The Wolves Catch Their Attorney(23)
No, she wouldn’t bring them. Apart from the risk someone might think they were in a ménage relationship, if she did bring them it would destroy the effect of her networking. She’d want to dance with them and talk to them, when she needed to be out meeting new clients and making herself known. But that was a weird few moments in her life. It’d been many years since she’d actively thought about inviting a friend—well two friends in this case—to a party with her. She was usually quite the other way around, annoyed when she had to bring someone with her.
It was interesting. She really did like them and want to spend time with them. But not to the detriment of her career ambitions. No way.
* * * *
Saturday 9:00 a.m. Wear workout clothes. Bring a change of casual clothes.
Fergus sent the text message to Sierra and Cam then sat back and relaxed. It was all planned, organized, and ready to go. He’d gotten quite friendly with Sierra’s secretary. He’d used Ambrielle, the clinic’s office manager, to contact her the first time, but had been talking directly to her for several weeks now, planning their dates around Sierra’s court appointments. This next date had been more difficult to organize because it needed to take place in daylight and it had to be either a day when he and Cam weren’t working or at least one when they could swap shifts with some of the other nurses. Since the clinic was very small, two of them needing to be off on the same day would have been hard to arrange. Fortunately Sierra had no urgent cases coming soon, so Saturday worked for them all.
The days flew by until Saturday. They’d agreed to meet at Sierra’s apartment as Cam could leave his car there all day in a visitor’s parking space. Shortly before nine Fergus drove down into the basement, two levels down as she’d told him, and over to the south wall. Sure enough she was leaning against the wall beside two empty parking spaces. He pulled into one and jumped out, popping the trunk of his car. He picked up a small backpack and dropped it into the trunk. “That’s all?” he asked.
“You said casual clothes, right, so that should be all I need.”

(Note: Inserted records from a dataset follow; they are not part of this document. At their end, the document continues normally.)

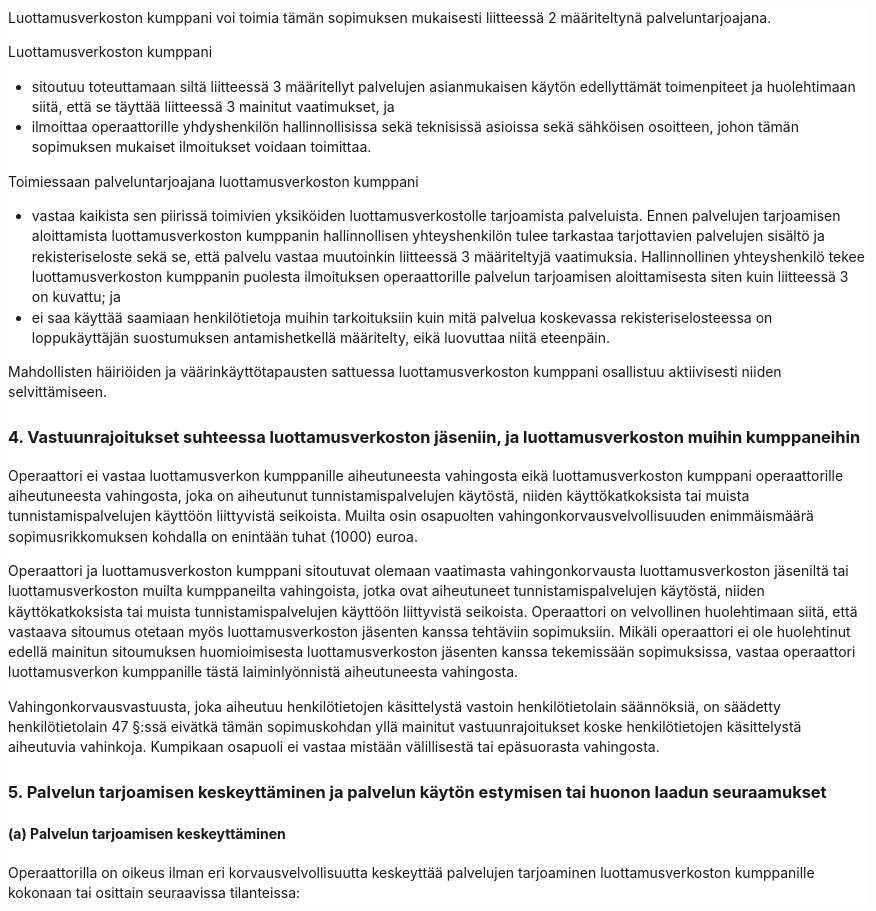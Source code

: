 Luottamusverkoston kumppani voi toimia tämän sopimuksen mukaisesti liitteessä 2 määriteltynä palveluntarjoajana. 

Luottamusverkoston kumppani

- sitoutuu toteuttamaan siltä liitteessä 3 määritellyt palvelujen asianmukaisen käytön edellyttämät toimenpiteet ja huolehtimaan siitä, että se täyttää liitteessä 3 mainitut vaatimukset, ja
- ilmoittaa operaattorille yhdyshenkilön hallinnollisissa sekä teknisissä asioissa sekä sähköisen osoitteen, johon tämän sopimuksen mukaiset ilmoitukset voidaan toimittaa. 

Toimiessaan palveluntarjoajana luottamusverkoston kumppani 

- vastaa kaikista sen piirissä toimivien yksiköiden luottamusverkostolle tarjoamista palveluista. Ennen palvelujen tarjoamisen aloittamista luottamusverkoston kumppanin hallinnollisen yhteyshenkilön tulee tarkastaa tarjottavien palvelujen sisältö ja rekisteriseloste sekä se, että palvelu vastaa muutoinkin liitteessä 3 määriteltyjä vaatimuksia. Hallinnollinen yhteyshenkilö tekee luottamusverkoston kumppanin puolesta ilmoituksen operaattorille palvelun tarjoamisen aloittamisesta siten kuin liitteessä 3 on kuvattu; ja
- ei saa käyttää saamiaan henkilötietoja muihin tarkoituksiin kuin mitä palvelua koskevassa rekisteriselosteessa on loppukäyttäjän suostumuksen antamishetkellä määritelty, eikä luovuttaa niitä eteenpäin.

Mahdollisten häiriöiden ja väärinkäyttötapausten sattuessa luottamusverkoston kumppani osallistuu aktiivisesti niiden selvittämiseen.

### 4. Vastuunrajoitukset suhteessa luottamusverkoston jäseniin, ja luottamusverkoston muihin kumppaneihin 

Operaattori ei vastaa luottamusverkon kumppanille aiheutuneesta vahingosta eikä luottamusverkoston kumppani operaattorille aiheutuneesta vahingosta, joka on aiheutunut tunnistamispalvelujen käytöstä, niiden käyttökatkoksista tai muista tunnistamispalvelujen käyttöön liittyvistä seikoista. Muilta osin osapuolten vahingonkorvausvelvollisuuden enimmäismäärä sopimusrikkomuksen kohdalla on enintään tuhat (1000) euroa. 

Operaattori ja luottamusverkoston kumppani sitoutuvat olemaan vaatimasta vahingonkorvausta luottamusverkoston jäseniltä tai luottamusverkoston muilta kumppaneilta vahingoista, jotka ovat aiheutuneet tunnistamispalvelujen käytöstä, niiden käyttökatkoksista tai muista tunnistamispalvelujen käyttöön liittyvistä seikoista. Operaattori on velvollinen huolehtimaan siitä, että vastaava sitoumus otetaan myös luottamusverkoston jäsenten kanssa tehtäviin sopimuksiin. Mikäli operaattori ei ole huolehtinut edellä mainitun sitoumuksen huomioimisesta luottamusverkoston jäsenten kanssa tekemissään sopimuksissa, vastaa operaattori luottamusverkon kumppanille tästä laiminlyönnistä aiheutuneesta vahingosta. 

Vahingonkorvausvastuusta, joka aiheutuu henkilötietojen käsittelystä vastoin 
<a name='hetil-1' />henkilötietolain säännöksiä, on säädetty henkilötietolain 47 §:ssä
eivätkä tämän sopimuskohdan yllä mainitut vastuunrajoitukset koske henkilötietojen käsittelystä aiheutuvia vahinkoja.
Kumpikaan osapuoli ei vastaa mistään välillisestä tai epäsuorasta vahingosta.

### 5. Palvelun tarjoamisen keskeyttäminen ja palvelun käytön estymisen tai huonon laadun  seuraamukset

#### (a) Palvelun tarjoamisen keskeyttäminen

Operaattorilla on oikeus ilman eri korvausvelvollisuutta keskeyttää palvelujen tarjoaminen luottamusverkoston kumppanille kokonaan tai osittain seuraavissa tilanteissa:
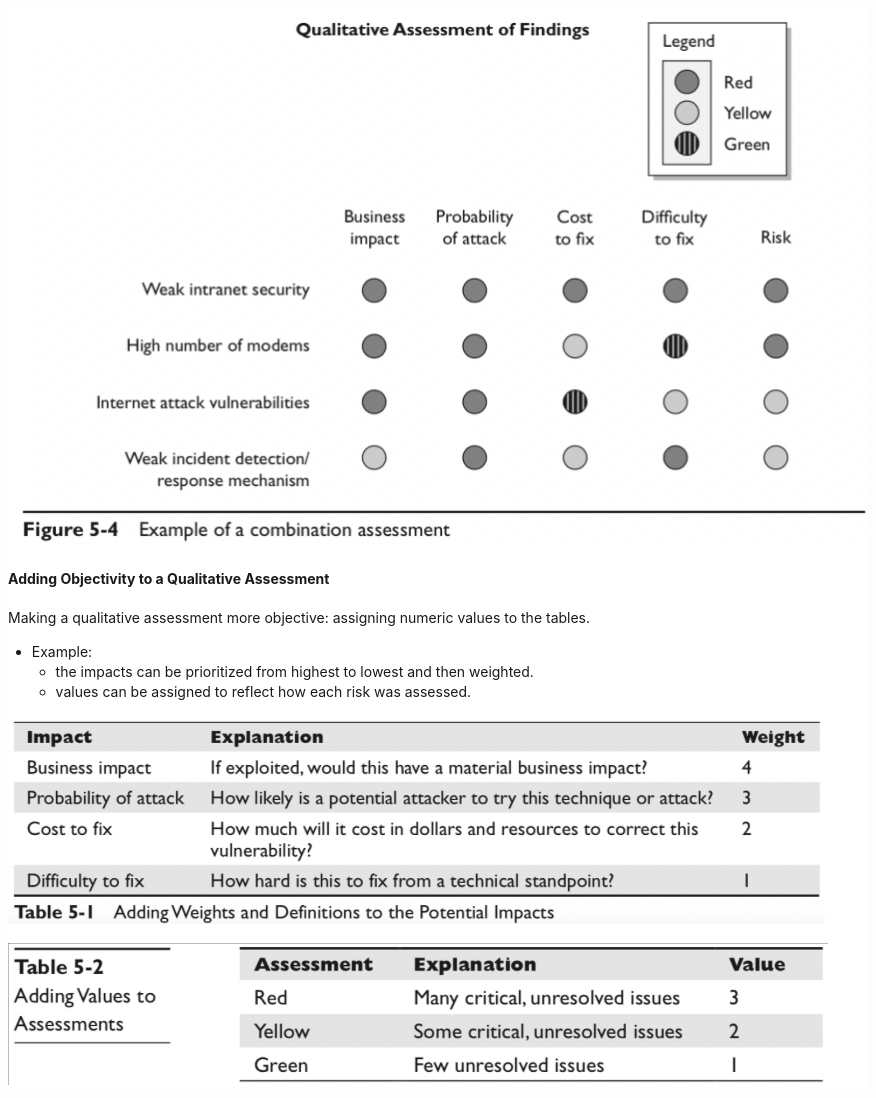 ![Screenshot 2024-07-23 at 17.05.20](/assets/img/Screenshot%202024-07-23%20at%2017.05.20.png)


#### Adding Objectivity to a Qualitative Assessment

Making a qualitative assessment more objective: assigning numeric values to the tables.
- Example:
  - the impacts can be prioritized from highest to lowest and then weighted.
  - values can be assigned to reflect how each risk was assessed.

![Screenshot 2024-07-23 at 17.07.53](/assets/img/Screenshot%202024-07-23%20at%2017.07.53.png)

![Screenshot 2024-07-23 at 17.08.17](/assets/img/Screenshot%202024-07-23%20at%2017.08.17_glz5jtmyl.png)
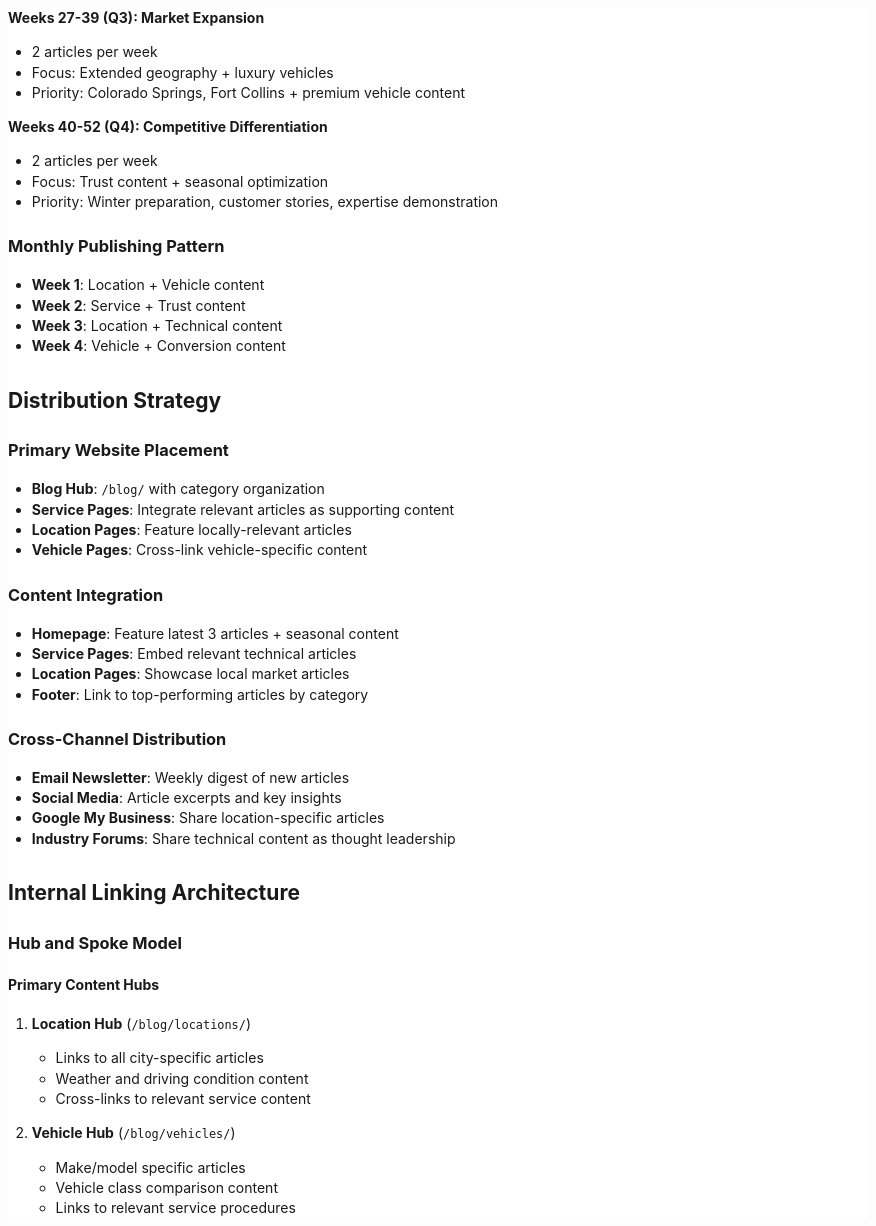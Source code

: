 **Weeks 27-39 (Q3): Market Expansion**
- 2 articles per week
- Focus: Extended geography + luxury vehicles
- Priority: Colorado Springs, Fort Collins + premium vehicle content

**Weeks 40-52 (Q4): Competitive Differentiation**
- 2 articles per week
- Focus: Trust content + seasonal optimization
- Priority: Winter preparation, customer stories, expertise demonstration

### Monthly Publishing Pattern
- **Week 1**: Location + Vehicle content
- **Week 2**: Service + Trust content
- **Week 3**: Location + Technical content
- **Week 4**: Vehicle + Conversion content

## Distribution Strategy

### Primary Website Placement
- **Blog Hub**: `/blog/` with category organization
- **Service Pages**: Integrate relevant articles as supporting content
- **Location Pages**: Feature locally-relevant articles
- **Vehicle Pages**: Cross-link vehicle-specific content

### Content Integration
- **Homepage**: Feature latest 3 articles + seasonal content
- **Service Pages**: Embed relevant technical articles
- **Location Pages**: Showcase local market articles
- **Footer**: Link to top-performing articles by category

### Cross-Channel Distribution
- **Email Newsletter**: Weekly digest of new articles
- **Social Media**: Article excerpts and key insights
- **Google My Business**: Share location-specific articles
- **Industry Forums**: Share technical content as thought leadership

## Internal Linking Architecture

### Hub and Spoke Model

#### Primary Content Hubs
1. **Location Hub** (`/blog/locations/`)
   - Links to all city-specific articles
   - Weather and driving condition content
   - Cross-links to relevant service content

2. **Vehicle Hub** (`/blog/vehicles/`)
   - Make/model specific articles
   - Vehicle class comparison content  
   - Links to relevant service procedures
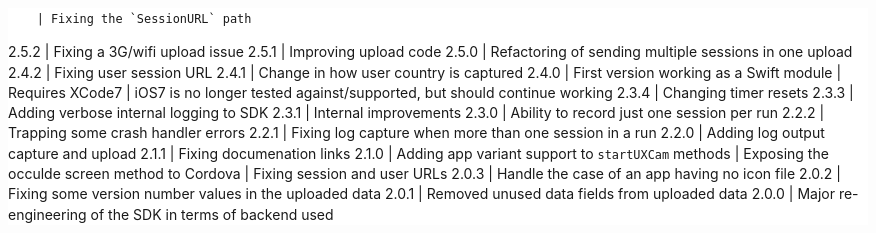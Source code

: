 		| Fixing the `SessionURL` path
2.5.2	| Fixing a 3G/wifi upload issue
2.5.1	| Improving upload code
2.5.0	| Refactoring of sending multiple sessions in one upload
2.4.2	| Fixing user session URL
2.4.1	| Change in how user country is captured
2.4.0	| First version working as a Swift module
		| Requires XCode7
		| iOS7 is no longer tested against/supported, but should continue working
2.3.4	| Changing timer resets
2.3.3	| Adding verbose internal logging to SDK
2.3.1	| Internal improvements
2.3.0	| Ability to record just one session per run
2.2.2	| Trapping some crash handler errors
2.2.1	| Fixing log capture when more than one session in a run
2.2.0	| Adding log output capture and upload
2.1.1	| Fixing documenation links
2.1.0	| Adding app variant support to `startUXCam` methods
		| Exposing the occulde screen method to Cordova
		| Fixing session and user URLs
2.0.3	| Handle the case of an app having no icon file
2.0.2	| Fixing some version number values in the uploaded data
2.0.1	| Removed unused data fields from uploaded data
2.0.0	| Major re-engineering of the SDK in terms of backend used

Yes, that made sense. She’d read the instructions and been organized about what she wanted. She wasn’t the kind of woman who needed to take three pairs of shoes with her in case she changed her mind. He liked that about her. He appreciated a woman dressed in sexy shoes as much as the next man did, but he also liked a woman who didn’t make him late for an appointment by not being able to decide which outfit to wear. He guessed in her job if she’d been late too often she’d have been unemployed. Keeping the judge waiting would be just as fatal to her career as being late to work could be in a factory.
He hadn’t even had time to shut the lid of the trunk before Cam arrived, parking his car beside Fergus’s and jumping out, a duffel bag slung over his shoulder. He dropped the duffel into the trunk of Fergus’s car beside Sierra’s backpack and Fergus’s own larger soft-sided carry bag, then Cam leaned over and kissed Sierra on the cheek. “Hi, gorgeous.”
Fergus blinked and slammed the trunk shut. It hadn’t even occurred to him to kiss Sierra or to call her by a pet name, but the fact that Cam did it so naturally shouted at how Cam felt about her. That was information he needed to know. Sierra didn’t back away or remonstrate with Cam either, and although that may have simply been her training, since they were basically alone in a parking lot, he thought she’d have said something if she disapproved.
Fascinating indeed.
“How about you ride in front with me this time, Sierra, and Cam goes in the back,” he suggested.
“The death seat? I’m just as happy for Cam to sit there.”
“Death seat?” asked Fergus.
“And you a nurse, too. If one passenger in a car is killed in a traffic accident, it’s way more likely to be the person sitting beside the driver than anyone else. And that includes idiots travelling in the tray of a truck as well as everyone being good and wearing their seat belt,” Sierra explained. Nevertheless, she sat where he’d suggested and he was pulling out of the parking lot by the time she’d finished talking.
Cam asked her some questions and that left Fergus free to concentrate on making his way out of town, around a maze of on and off ramps, to the interstate, and then onto the small two-lane road he needed to take them to their destination.
“This is the middle of nowhere. Where are we going?” asked Cam suddenly.
“Blue Quarry.”
Fergus flicked his gaze from Cam in the rear view mirror to Sierra beside him. It didn’t appear as though either of them had heard of the place. That was good. He was pretty sure they’d never guess the full extent of what he’d planned for the morning, but if they didn’t know about it at all so much the better.